The Tellme feature in Windows Phone Mango devices has been updated with a few more capabilities which Siri also shares on ground level. However, Microsoft has plans to take this to a new level in upcoming devices by enabling the Tellme, which now looks more like a command-driven tool, to interact with the user just like any other one.
Coming back to Siri, Apple did not have much new to offer in the iPhone 4s device except for the Siri. And it’s this winning card on which Apple focused their marketing resources primarily. On a contrast, the Windows Phone 7.5 (Mango) devices have a whole load of new features and capabilities (500 in number) and the highly positive response of the Nokia Lumia 800 just proves that.
As Steve Ballmer said during the WPC 2011 that technology and softwares should be intuitive in such a way that the user should not feel the need to use hands to type or press buttons. And this did not particularly refer to Bing while being demonstrated. Microsoft wants just that in upcoming Windows Phone 7 devices.

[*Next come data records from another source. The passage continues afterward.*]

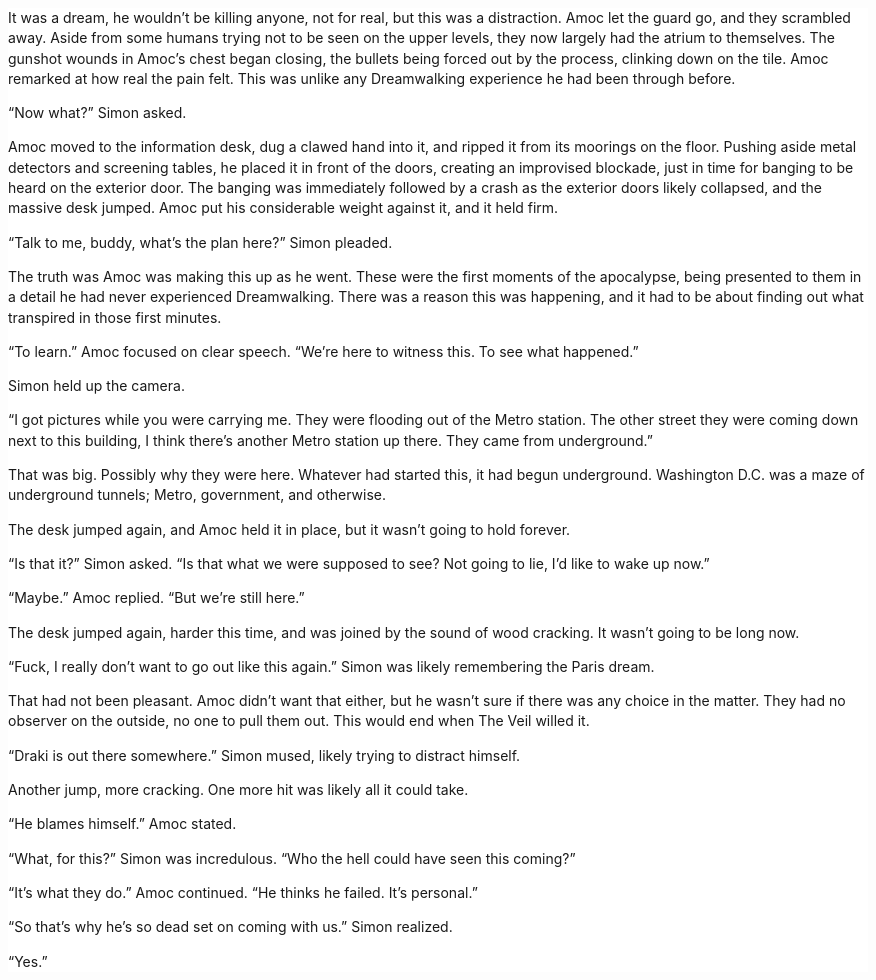 It was a dream, he wouldn’t be killing anyone, not for real, but this was a distraction. Amoc let the guard go, and they scrambled away. Aside from some humans trying not to be seen on the upper levels, they now largely had the atrium to themselves. The gunshot wounds in Amoc’s chest began closing, the bullets being forced out by the process, clinking down on the tile. Amoc remarked at how real the pain felt. This was unlike any Dreamwalking experience he had been through before.

“Now what?” Simon asked.

Amoc moved to the information desk, dug a clawed hand into it, and ripped it from its moorings on the floor. Pushing aside metal detectors and screening tables, he placed it in front of the doors, creating an improvised blockade, just in time for banging to be heard on the exterior door. The banging was immediately followed by a crash as the exterior doors likely collapsed, and the massive desk jumped. Amoc put his considerable weight against it, and it held firm.

“Talk to me, buddy, what’s the plan here?” Simon pleaded.

The truth was Amoc was making this up as he went. These were the first moments of the apocalypse, being presented to them in a detail he had never experienced Dreamwalking. There was a reason this was happening, and it had to be about finding out what transpired in those first minutes.

“To learn.” Amoc focused on clear speech. “We’re here to witness this. To see what happened.”

Simon held up the camera.

“I got pictures while you were carrying me. They were flooding out of the Metro station. The other street they were coming down next to this building, I think there’s another Metro station up there. They came from underground.”

That was big. Possibly why they were here. Whatever had started this, it had begun underground. Washington D.C. was a maze of underground tunnels; Metro, government, and otherwise.

The desk jumped again, and Amoc held it in place, but it wasn’t going to hold forever.

“Is that it?” Simon asked. “Is that what we were supposed to see? Not going to lie, I’d like to wake up now.”

“Maybe.” Amoc replied. “But we’re still here.”

The desk jumped again, harder this time, and was joined by the sound of wood cracking. It wasn’t going to be long now.

“Fuck, I really don’t want to go out like this again.” Simon was likely remembering the Paris dream.

That had not been pleasant. Amoc didn’t want that either, but he wasn’t sure if there was any choice in the matter. They had no observer on the outside, no one to pull them out. This would end when The Veil willed it.

“Draki is out there somewhere.” Simon mused, likely trying to distract himself.

Another jump, more cracking. One more hit was likely all it could take.

“He blames himself.” Amoc stated.

“What, for this?” Simon was incredulous. “Who the hell could have seen this coming?”

“It’s what they do.” Amoc continued. “He thinks he failed. It’s personal.”

“So that’s why he’s so dead set on coming with us.” Simon realized.

“Yes.”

Presently, there are a huge number of Facebook users who update their status hands-free using a Windows Phone device and in the near future, Microsoft has plans to improve this by adding a lot many new features into the skill set of Tellme such that users can make calls by calling out nicknames, redial a number, start a favorite app, do an online search and lots more with both hands off the mobile device. Pretty cool!
This just takes its motto “Put People first” forward.